Comme le disait Monseigneur Guérard des Lauriers, il n’y a pas de solution canoniquement parfaite dans notre situation. Suivre les dernières réformes de Paul VI est évidemment s’approcher dangereusement du nouveau rite moderniste. Utiliser les livres liturgiques de Jean XXIII est déjà s’en approcher, et c’est reconnaître d’une façon spéciale son autorité pontificale (or nous considérons Pie XII comme étant le dernier Pape certain). Il nous semble plus conforme aux principes catholiques de retourner au Missel et Bréviaire de Saint Pie X, qui sont antérieurs à ces réformes, et en ceci monsieur l’abbé Guépin était du même avis.
Vient ensuite la question de savoir si l’on doit retourner aux dernières modifications de cette liturgie de Saint Pie X, introduites par le Pape Pie XII, ou bien si l’on doit retourner aux rubriques antérieures à tout changement introduit par la Commission liturgique qui a produit la nouvelle messe.
Monsieur l’abbé Guépin opta pour la première alternative, en suivant comme principe l’adoption des dernières lois liturgiques du dernier Pape certain de l’Eglise (à savoir Pie XII). Nous respectons ce choix, et en comprenons le raisonnement. Il nous semble plus logique, cependant, de retourner aux rubriques telles qu’elles existaient avant le travail de cette funeste commission liturgique, d’autant plus que les modifications de Pie XII n’étaient plus, de fait, la loi liturgique observée dans l’Eglise, et d’autant plus que, tant que nous demeurons orphelins d’autorité, il est impossible d’obtenir l’unanimité des catholiques sur la date exacte à partir de laquelle on devrait ou on ne devrait plus observer les lois liturgiques successives émanant du Saint Siège dans cette période troublée qui mena à Vatican II.

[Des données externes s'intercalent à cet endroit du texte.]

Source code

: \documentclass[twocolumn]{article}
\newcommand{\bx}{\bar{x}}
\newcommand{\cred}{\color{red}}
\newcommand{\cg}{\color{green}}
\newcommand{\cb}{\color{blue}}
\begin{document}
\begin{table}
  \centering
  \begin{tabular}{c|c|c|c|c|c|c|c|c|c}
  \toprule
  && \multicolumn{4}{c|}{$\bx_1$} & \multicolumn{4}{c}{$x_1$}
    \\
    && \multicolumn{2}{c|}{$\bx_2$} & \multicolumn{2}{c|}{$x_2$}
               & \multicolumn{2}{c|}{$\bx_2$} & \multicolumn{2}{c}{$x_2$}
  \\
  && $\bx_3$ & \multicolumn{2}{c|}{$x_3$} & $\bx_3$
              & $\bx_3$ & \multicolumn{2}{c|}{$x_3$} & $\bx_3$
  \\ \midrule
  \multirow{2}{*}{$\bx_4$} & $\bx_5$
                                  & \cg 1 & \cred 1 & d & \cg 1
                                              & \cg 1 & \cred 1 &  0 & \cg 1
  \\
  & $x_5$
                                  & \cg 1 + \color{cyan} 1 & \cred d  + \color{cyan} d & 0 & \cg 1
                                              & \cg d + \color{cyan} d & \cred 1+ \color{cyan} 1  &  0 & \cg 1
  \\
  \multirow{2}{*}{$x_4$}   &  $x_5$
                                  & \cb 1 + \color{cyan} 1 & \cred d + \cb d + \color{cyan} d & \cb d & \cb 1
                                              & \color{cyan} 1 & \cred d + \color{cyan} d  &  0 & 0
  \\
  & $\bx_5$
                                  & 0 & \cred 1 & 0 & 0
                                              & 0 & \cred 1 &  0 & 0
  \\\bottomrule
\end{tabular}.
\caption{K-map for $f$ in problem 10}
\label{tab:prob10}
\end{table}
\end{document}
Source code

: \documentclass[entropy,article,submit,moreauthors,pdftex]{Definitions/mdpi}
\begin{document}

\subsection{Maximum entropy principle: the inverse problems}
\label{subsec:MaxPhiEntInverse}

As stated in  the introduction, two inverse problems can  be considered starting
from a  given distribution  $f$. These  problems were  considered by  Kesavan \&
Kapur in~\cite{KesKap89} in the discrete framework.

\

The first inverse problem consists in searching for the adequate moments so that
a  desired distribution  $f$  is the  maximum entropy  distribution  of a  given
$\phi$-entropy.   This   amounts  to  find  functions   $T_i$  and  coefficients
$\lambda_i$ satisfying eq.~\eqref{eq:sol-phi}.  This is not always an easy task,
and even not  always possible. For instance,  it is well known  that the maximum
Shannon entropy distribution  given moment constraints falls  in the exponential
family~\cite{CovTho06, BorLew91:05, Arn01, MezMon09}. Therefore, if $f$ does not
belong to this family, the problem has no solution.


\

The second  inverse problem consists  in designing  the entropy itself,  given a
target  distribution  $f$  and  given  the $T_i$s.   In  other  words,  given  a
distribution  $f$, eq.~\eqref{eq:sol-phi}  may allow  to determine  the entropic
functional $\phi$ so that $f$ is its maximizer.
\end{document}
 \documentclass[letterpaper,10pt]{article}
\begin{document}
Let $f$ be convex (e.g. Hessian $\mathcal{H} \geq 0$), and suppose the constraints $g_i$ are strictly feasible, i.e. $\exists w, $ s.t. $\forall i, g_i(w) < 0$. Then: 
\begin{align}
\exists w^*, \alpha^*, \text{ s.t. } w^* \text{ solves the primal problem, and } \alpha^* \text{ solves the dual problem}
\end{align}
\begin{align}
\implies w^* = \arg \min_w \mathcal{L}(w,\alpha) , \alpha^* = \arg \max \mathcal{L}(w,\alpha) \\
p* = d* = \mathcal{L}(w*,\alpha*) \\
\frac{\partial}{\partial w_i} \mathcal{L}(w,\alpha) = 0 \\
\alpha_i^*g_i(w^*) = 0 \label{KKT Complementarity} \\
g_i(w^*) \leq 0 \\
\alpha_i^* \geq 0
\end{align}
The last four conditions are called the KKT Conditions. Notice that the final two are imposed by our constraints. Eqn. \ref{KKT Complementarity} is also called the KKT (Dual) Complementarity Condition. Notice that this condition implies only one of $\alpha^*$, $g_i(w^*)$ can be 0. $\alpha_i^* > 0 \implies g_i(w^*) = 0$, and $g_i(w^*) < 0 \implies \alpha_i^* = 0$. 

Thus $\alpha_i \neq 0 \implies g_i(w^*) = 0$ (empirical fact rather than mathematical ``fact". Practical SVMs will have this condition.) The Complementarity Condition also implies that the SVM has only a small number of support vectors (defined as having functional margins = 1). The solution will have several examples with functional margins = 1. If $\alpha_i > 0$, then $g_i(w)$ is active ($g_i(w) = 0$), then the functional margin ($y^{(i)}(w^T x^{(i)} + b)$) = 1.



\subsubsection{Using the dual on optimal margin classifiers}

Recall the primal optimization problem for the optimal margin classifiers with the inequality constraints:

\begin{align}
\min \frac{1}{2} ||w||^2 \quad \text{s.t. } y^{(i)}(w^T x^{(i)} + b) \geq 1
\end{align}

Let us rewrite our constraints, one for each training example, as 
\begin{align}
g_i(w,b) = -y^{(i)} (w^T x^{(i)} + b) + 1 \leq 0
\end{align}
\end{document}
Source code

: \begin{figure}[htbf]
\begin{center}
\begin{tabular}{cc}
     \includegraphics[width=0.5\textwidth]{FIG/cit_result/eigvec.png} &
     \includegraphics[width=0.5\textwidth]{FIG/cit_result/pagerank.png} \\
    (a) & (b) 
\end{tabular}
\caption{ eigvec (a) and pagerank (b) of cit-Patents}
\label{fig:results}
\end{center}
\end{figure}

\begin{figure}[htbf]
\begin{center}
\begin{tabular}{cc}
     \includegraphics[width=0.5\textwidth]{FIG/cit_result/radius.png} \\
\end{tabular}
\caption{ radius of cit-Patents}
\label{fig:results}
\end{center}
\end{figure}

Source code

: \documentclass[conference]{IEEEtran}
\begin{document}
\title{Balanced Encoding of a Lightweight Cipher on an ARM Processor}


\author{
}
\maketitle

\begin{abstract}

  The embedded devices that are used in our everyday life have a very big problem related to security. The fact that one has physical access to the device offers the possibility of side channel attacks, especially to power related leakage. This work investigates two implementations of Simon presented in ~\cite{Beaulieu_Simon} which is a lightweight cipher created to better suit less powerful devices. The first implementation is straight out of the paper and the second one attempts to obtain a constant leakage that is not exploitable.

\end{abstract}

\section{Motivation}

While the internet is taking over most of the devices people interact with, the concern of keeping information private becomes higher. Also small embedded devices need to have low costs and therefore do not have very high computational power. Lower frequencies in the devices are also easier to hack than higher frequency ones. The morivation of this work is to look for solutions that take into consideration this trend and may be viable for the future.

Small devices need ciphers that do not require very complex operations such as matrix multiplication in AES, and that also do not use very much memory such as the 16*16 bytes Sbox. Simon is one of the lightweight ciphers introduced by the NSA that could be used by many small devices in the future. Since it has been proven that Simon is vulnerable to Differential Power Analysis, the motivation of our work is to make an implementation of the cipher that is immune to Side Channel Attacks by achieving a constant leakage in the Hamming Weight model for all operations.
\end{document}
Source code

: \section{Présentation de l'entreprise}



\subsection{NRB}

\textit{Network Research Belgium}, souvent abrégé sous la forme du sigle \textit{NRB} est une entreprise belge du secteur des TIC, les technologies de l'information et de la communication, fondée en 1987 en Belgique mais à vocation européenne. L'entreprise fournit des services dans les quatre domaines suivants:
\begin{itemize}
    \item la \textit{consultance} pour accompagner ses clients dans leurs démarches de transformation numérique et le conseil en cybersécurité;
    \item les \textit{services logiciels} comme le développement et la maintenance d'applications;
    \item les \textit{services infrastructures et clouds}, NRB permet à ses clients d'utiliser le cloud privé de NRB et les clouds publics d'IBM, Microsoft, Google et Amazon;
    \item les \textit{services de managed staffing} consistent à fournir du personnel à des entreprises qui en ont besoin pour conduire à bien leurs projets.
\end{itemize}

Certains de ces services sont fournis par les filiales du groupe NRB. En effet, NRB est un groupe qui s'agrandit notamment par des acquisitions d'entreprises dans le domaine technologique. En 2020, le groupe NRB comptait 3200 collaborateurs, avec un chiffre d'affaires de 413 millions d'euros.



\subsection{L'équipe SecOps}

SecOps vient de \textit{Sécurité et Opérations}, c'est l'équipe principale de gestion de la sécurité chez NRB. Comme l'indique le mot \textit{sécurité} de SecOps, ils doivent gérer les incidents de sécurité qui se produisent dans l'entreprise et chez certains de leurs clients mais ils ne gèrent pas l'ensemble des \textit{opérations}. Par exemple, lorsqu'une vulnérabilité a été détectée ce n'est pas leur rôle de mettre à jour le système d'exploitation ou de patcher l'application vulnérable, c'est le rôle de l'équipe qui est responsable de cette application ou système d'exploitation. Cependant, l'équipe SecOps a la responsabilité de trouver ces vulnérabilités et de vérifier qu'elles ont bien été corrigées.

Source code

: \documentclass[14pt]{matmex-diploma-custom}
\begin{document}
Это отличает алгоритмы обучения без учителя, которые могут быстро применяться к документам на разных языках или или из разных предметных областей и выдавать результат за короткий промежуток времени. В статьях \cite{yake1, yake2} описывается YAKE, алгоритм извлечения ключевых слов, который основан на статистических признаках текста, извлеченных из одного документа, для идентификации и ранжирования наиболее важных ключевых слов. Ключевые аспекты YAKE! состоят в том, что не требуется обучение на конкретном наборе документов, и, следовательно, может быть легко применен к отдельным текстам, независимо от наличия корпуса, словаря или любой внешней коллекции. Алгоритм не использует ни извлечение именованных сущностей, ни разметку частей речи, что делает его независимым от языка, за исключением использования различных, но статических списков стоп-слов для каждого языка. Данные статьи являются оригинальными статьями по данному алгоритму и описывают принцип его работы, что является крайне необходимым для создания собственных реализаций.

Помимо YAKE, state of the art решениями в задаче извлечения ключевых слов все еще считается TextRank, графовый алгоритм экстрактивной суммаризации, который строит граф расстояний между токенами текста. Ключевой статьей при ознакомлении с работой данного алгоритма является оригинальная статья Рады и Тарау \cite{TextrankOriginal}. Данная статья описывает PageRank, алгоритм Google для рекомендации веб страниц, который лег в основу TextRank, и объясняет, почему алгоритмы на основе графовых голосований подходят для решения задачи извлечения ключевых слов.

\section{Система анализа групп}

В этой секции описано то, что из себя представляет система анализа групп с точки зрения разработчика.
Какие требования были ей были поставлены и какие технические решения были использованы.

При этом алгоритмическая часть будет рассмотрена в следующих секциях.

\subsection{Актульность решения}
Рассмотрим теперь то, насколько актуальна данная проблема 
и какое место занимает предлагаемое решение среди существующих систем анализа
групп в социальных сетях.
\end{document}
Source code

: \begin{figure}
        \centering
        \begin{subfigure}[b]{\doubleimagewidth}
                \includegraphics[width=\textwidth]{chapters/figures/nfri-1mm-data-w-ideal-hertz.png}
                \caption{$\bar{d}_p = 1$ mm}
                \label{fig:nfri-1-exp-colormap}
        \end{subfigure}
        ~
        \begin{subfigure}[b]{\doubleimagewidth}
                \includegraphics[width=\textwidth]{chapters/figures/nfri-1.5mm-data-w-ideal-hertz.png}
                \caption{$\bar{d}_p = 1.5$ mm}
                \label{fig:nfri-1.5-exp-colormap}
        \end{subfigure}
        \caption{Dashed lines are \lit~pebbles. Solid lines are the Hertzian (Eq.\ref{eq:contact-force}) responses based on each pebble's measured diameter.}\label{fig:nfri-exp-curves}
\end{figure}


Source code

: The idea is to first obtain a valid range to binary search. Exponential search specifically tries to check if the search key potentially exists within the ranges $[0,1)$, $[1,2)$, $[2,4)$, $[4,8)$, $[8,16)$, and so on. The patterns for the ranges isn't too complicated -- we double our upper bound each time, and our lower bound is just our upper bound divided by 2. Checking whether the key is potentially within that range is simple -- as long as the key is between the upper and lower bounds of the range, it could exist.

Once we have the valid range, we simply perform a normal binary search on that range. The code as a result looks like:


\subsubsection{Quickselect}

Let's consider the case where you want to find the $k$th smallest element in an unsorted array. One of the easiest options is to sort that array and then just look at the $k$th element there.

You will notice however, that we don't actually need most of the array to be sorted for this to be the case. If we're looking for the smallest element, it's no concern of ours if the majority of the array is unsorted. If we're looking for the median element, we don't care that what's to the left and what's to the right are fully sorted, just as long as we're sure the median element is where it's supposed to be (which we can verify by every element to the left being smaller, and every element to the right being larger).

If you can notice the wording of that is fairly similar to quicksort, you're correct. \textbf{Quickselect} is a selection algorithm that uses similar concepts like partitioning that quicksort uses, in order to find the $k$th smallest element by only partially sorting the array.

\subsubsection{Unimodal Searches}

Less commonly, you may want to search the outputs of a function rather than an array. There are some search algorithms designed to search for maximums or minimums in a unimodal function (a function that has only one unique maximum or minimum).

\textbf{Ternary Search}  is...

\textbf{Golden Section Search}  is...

A ceux qui disent que ne pas suivre les rubriques de Pie XII constitue un péché grave de désobéissance, nous répondons, ad hominem, que dans ce cas l’Eglise entière aurait commis un péché grave (ce qui est impossible) en abandonnant non seulement les rubriques de Pie XII, mais même les livres liturgiques de Saint Pie X (ce que les rubriques de Pie XII conservaient) pour les remplacer par le Missel et le Bréviaire de Jean XXIII. Nous répondons également à ceux qui nous font cette objection au nom de « l’obéissance au dernier Pape » mais qui n’ont aucun scrupule à assister ou à encourager l’assistance aux célébrations conformes aux livres liturgiques de Jean XXIII, qu’ils ne sont pas cohérents avec leurs propres principes. Jean XXIII ne s’est pas contenté, en effet, de simples modifications des rubriques, mais a promulgué un nouveau Missel, un nouveau Bréviaire, et un nouveau Pontifical, utilisés largement dans le « monde traditionnaliste » (et le bréviaire de Jean XXIII fut une réforme particulièrement drastique).
Vous pouvez trouver un résumé de notre position sur cette question ici.
Monsieur l’abbé Guépin, radieux, accueillant Mgr Dolan (1999). En y regardant de près, on retrouve les (alors) abbés Sanborn et Selway…
En ce qui concerne monsieur l’abbé Guépin, bien qu’ayant une opinion différente de la nôtre sur ce point, il ne voyait pas d’inconvénient à ce qu’un prêtre (ou un évêque, comme ce fut le cas de Monseigneur Dolan ou de Monseigneur Sanborn, à de nombreuses reprises) administre les sacrements dans ses chapelles selon les rubriques antérieures aux modifications apportées par Pie XII. Monsieur l’abbé Guépin savait très bien ce que monsieur l’abbé de La Chanonie pensait (et ferait à l’avenir) à ce sujet.
Tout en témoignant beaucoup d’estime et de respect pour monsieur l’abbé Guépin, nos prêtres pensent donc pouvoir différer de lui sur cette question légitimement disputée. Tous les offices célébrés dans nos chapelles suivent désormais les rubriques de la liturgie de Saint Pie X, pure de toute altération produite par la commission liturgique qui conduisit à la nouvelle messe. Ceci se manifeste particulièrement lors de la Semaine Sainte, dont les rites pourtant multi-séculaires furent le plus drastiquement émondés par cette commission.